Following the dig, artifacts found will head to Juniata College for processing with Dr. Jonathan Burns, who is leading the dig, Owen said. The historical association will likely decide what to do with the artifacts after, as it runs a museum out of the Stroud Mansion.

Owen and her peers typically work at the site from 8:30 a.m. to 5 p.m.

“It’s cool and fun,” she said. “It’s also exhausting. You’re sore at the end of the day because you’re on your feet carrying stuff around, but it’s part of the job.”

Owen originally had an interest in geoscience, but decided to switch gears into archaeology when she saw it fit her skills better.

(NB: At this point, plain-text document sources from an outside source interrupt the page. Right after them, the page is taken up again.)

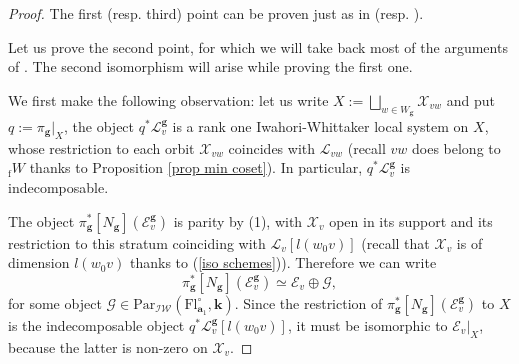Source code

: \documentclass[11pt]{amsart}
\theoremstyle{plain}
\theoremstyle{remark}
\numberwithin{equation}{section}
\begin{document}
	\begin{proof}
		The first (resp. third) point can be proven just as in \cite[Proposition A.2]{epiga:4984} (resp. \cite[Lemma A.1]{epiga:4984}). 
		
		Let us prove the second point, for which we will take back most of the arguments of  \cite[Lemma A.5]{epiga:4984}. The second isomorphism will arise while proving the first one. 
		
		We first make the following observation: let us write $X:=\bigsqcup_{w\in W_\mathbf{g}}\mathscr{X}_{vw}$ and put $q:=\pi_\mathbf{g}|_X$, the object $q^*\mathcal{L}^\mathbf{g}_v$ is a rank one Iwahori-Whittaker local system on $X$, whose restriction to each orbit $\mathscr{X}_{vw}$ coincides with $\mathcal{L}_{vw}$ (recall $vw$ does belong to ${_\mathrm{f}W}$ thanks to Proposition \ref{prop min coset}). In particular, $q^*\mathcal{L}^\mathbf{g}_v$ is indecomposable.
		
		The object $\pi_{\mathbf{g}}^*[N_{\mathbf{g}}](\mathcal{E}_v^\mathbf{g})$ is parity by (1), with $\mathscr{X}_{v}$ open in its support and its restriction to this stratum coinciding with $\mathcal{L}_v[l(w_0v)]$ (recall that $\mathscr{X}_{v}$ is of dimension $l(w_0v)$ thanks to (\ref{iso schemes})). Therefore we can write
		\begin{equation}\label{eqpi0}
		    \pi_{\mathbf{g}}^*[N_{\mathbf{g}}](\mathcal{E}_v^\mathbf{g})\simeq \mathcal{E}_v\oplus\mathcal{G}, 
		\end{equation}
		for some object $\mathcal{G}\in \mathrm{Par}_{\mathcal{IW}}(\mathrm{Fl}^{\circ}_{\mathbf{a}_1},\mathbf{k})$. Since the restriction of $\pi_{\mathbf{g}}^*[N_{\mathbf{g}}](\mathcal{E}_v^\mathbf{g})$ to $X$ is the indecomposable object $q^*\mathcal{L}^\mathbf{g}_v[l(w_0v)]$, it must be isomorphic to  $\mathcal{E}_v|_X$, because the latter is non-zero on $\mathscr{X}_{v}$.
		

\end{proof}
\end{document}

“I’ve always just thought it was interesting,” she said. “I like finding stuff. It’s not something that complicated, I guess, my thoughts behind it. It’s always fun screening through stuff and you find something interesting.”

The Stroud Mansion dig is her second field school experience. Last summer, she traveled to Tel Akko, an archaeological site in Israel.

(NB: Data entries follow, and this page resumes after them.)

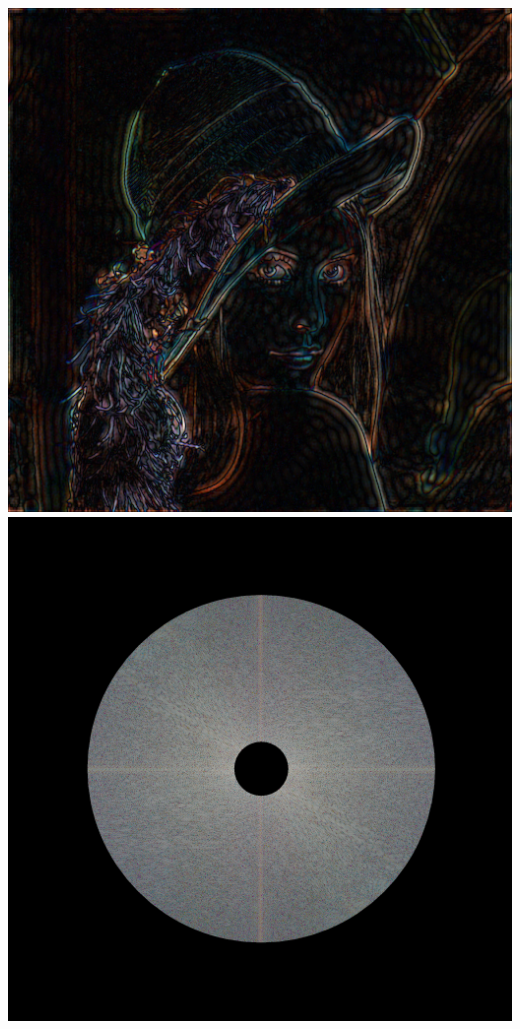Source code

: \documentclass[aspectratio=169]{beamer}
\begin{document}
	\begin{frame}
		\center
		\includegraphics[scale=0.35]{example/picture-02.png}
		\hfill
		\includegraphics[scale=0.35]{example/picture-02-spec.png}
	\end{frame}
\end{document}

“It was very different because it was in the desert and we were looking at completely different stuff from all the way back to Persian-Roman era,” Owen said.

There, she also spent time working in an archaeological botany lab, as well as with a metallurgy professor.

“It was this big, man made hill basically,” Owen explained of Tel Akko. “It was completely full of pottery among other artifacts. Pottery is what it’s known for.”

While she’s unsure of where she wants to take her archaeological career after college, field school is a helpful means of finding that out, as it exposes her to different historical sites and eras, as well as introduces her to like-minded people.

“This is pretty much the best way to actually learn the methods. You can sit and talk about it all day, but if you don’t go out and do it, you won’t know how to do anything,” Owen said. “If you want to get a job in this field, you have to have the hands on experience. You can’t just sit in the classroom. You have to go to field school.”